Iron is the most sought after metal in the world. More than 90 percent of all metallurgical production falls on it.
Copper strength
Under normal conditions at room temperature, annealed commercial copper has a tensile strength of about 23 kg/mm2. With significant temperature loads on the material, its ultimate strength is significantly reduced. The indicators of the ultimate strength of copper are reflected by the presence of various impurities in the metal, which can both increase this indicator and lead to its decrease.
Application
People first began to use meteorite iron, which was valued higher than gold. Since then, the scope of this metal has only expanded.
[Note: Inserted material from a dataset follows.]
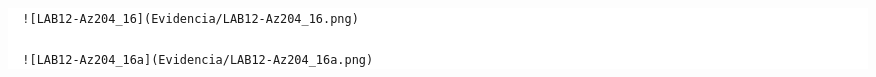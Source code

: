       ![LAB12-Az204_16](Evidencia/LAB12-Az204_16.png)

      ![LAB12-Az204_16a](Evidencia/LAB12-Az204_16a.png)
The following are the uses of iron based on its physical properties:
- ferromagnetic oxides are used for the production of magnetic materials: industrial installations, refrigerators, souvenirs;
- iron oxides are used as mineral paints;
- ferric chloride is indispensable in amateur radio practice;
- Ferrous sulfates are used in the textile industry;
- magnetic iron oxide is one of the important materials for the production of long-term computer memory devices;
- ultrafine iron powder is used in black and white laser printers;
- the strength of the metal makes it possible to manufacture weapons and armor;
- wear-resistant cast iron can be used to produce brakes, clutch discs, and parts for pumps;
- heat-resistant – for blast furnaces, thermal furnaces, open-hearth furnaces;
- heat-resistant – for compressor equipment, diesel engines;
- high-quality steel is used for gas pipelines, casings of heating boilers, dryers, washing machines and dishwashers.